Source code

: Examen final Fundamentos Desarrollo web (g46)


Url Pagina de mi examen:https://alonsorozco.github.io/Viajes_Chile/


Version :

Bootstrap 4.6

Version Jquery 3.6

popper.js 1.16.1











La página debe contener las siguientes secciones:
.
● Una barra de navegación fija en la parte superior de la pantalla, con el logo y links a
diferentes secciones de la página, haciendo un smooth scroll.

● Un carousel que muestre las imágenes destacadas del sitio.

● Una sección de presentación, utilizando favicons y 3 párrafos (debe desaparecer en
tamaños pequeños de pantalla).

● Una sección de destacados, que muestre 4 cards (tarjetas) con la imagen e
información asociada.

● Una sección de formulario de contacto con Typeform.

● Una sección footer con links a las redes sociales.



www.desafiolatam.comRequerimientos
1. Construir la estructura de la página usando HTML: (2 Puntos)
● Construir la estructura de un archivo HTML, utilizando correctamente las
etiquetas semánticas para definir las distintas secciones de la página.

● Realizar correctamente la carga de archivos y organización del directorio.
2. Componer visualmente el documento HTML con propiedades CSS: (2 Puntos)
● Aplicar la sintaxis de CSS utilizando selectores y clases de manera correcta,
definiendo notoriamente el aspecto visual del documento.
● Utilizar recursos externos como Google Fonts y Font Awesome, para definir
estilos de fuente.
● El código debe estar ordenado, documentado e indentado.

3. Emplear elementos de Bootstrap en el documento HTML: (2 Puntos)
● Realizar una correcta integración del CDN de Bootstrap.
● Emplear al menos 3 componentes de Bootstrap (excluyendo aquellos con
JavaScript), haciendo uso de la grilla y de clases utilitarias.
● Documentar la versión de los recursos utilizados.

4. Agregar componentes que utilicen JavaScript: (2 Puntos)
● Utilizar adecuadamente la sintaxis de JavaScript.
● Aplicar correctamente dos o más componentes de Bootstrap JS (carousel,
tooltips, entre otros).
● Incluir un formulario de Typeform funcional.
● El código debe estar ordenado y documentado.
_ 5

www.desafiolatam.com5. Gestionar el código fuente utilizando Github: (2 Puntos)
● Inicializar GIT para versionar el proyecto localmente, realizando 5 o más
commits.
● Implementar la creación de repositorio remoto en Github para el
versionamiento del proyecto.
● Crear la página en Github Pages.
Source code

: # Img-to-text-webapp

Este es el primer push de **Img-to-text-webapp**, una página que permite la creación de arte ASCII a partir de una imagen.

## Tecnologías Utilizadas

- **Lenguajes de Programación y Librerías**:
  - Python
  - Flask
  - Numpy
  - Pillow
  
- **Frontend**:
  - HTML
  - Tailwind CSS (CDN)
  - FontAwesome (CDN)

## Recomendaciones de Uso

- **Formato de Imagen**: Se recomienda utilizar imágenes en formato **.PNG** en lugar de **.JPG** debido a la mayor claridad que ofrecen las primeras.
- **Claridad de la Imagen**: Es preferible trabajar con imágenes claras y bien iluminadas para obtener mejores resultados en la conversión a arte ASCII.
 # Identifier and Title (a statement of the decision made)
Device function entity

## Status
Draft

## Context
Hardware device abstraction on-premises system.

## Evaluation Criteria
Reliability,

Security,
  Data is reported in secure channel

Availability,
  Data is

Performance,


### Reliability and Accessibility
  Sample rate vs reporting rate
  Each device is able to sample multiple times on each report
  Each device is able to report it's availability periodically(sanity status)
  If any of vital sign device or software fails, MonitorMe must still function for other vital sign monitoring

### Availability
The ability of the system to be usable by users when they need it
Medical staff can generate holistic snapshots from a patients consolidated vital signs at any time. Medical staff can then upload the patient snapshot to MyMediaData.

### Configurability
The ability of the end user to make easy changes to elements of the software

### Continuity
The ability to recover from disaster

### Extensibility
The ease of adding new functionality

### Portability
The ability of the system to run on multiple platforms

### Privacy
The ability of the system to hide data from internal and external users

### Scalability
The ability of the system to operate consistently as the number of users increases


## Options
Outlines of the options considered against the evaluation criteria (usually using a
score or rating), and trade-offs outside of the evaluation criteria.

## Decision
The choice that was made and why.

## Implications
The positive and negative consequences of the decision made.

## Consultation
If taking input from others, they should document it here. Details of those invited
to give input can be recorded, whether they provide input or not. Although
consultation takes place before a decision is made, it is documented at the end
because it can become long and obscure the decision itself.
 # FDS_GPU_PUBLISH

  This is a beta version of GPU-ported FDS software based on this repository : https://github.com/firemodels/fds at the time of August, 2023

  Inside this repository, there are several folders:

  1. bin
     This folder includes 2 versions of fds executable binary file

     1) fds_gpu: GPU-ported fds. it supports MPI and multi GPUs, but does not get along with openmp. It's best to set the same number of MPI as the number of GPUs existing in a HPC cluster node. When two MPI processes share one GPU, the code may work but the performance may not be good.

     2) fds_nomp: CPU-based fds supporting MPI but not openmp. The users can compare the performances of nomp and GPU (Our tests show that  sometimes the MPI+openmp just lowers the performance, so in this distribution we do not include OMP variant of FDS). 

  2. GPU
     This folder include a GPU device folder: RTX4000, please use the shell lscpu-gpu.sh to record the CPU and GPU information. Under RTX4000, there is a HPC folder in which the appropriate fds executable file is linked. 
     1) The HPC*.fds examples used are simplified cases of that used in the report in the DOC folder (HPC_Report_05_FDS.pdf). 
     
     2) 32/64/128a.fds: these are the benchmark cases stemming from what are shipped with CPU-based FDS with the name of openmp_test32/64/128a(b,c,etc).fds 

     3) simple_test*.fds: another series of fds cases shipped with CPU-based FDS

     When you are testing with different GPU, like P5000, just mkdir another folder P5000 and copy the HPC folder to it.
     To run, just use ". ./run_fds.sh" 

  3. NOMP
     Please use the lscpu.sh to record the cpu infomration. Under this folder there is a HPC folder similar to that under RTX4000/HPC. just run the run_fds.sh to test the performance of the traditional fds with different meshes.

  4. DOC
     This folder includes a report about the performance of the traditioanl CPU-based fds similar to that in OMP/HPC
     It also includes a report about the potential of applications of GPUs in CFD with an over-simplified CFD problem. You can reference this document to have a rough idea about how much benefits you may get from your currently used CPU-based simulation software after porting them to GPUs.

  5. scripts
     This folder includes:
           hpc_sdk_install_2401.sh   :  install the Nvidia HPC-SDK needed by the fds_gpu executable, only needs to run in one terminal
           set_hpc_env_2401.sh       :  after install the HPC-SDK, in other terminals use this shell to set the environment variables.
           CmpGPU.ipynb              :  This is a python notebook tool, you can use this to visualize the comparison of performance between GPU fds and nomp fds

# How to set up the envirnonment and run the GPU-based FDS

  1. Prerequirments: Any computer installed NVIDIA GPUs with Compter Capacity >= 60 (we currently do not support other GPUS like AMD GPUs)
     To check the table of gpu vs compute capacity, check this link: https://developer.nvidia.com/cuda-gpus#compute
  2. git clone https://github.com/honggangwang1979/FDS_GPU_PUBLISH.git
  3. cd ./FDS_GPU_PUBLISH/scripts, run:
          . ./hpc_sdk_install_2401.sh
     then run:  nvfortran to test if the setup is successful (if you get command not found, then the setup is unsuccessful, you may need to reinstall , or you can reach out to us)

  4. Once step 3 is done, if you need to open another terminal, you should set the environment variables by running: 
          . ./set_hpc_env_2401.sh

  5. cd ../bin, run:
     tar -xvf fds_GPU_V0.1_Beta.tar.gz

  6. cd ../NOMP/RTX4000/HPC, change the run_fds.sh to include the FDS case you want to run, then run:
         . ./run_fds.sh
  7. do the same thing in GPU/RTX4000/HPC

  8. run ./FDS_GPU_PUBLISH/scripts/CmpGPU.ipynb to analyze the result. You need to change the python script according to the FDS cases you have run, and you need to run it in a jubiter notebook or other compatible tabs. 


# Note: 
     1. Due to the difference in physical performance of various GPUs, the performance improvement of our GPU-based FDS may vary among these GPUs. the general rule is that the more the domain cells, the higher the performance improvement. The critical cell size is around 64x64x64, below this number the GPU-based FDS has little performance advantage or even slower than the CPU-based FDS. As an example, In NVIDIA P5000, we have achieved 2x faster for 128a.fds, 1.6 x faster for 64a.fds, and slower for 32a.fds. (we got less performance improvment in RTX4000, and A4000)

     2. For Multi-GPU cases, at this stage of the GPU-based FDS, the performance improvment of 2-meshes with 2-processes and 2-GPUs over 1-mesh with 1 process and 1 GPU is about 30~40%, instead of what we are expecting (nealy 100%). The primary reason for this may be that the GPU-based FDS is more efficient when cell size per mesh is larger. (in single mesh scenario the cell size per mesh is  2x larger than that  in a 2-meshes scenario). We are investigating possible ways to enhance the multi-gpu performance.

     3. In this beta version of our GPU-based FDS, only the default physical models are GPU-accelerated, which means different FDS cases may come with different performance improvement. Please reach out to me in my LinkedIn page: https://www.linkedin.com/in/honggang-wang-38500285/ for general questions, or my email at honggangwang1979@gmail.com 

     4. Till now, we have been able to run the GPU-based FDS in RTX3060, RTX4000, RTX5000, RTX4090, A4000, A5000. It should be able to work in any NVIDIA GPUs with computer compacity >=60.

## PROBLEM REQUIREMENTS
Exactly how many lines of the listing above hold the word "computer"? Give the number alone.

## TASK RESPONSE
2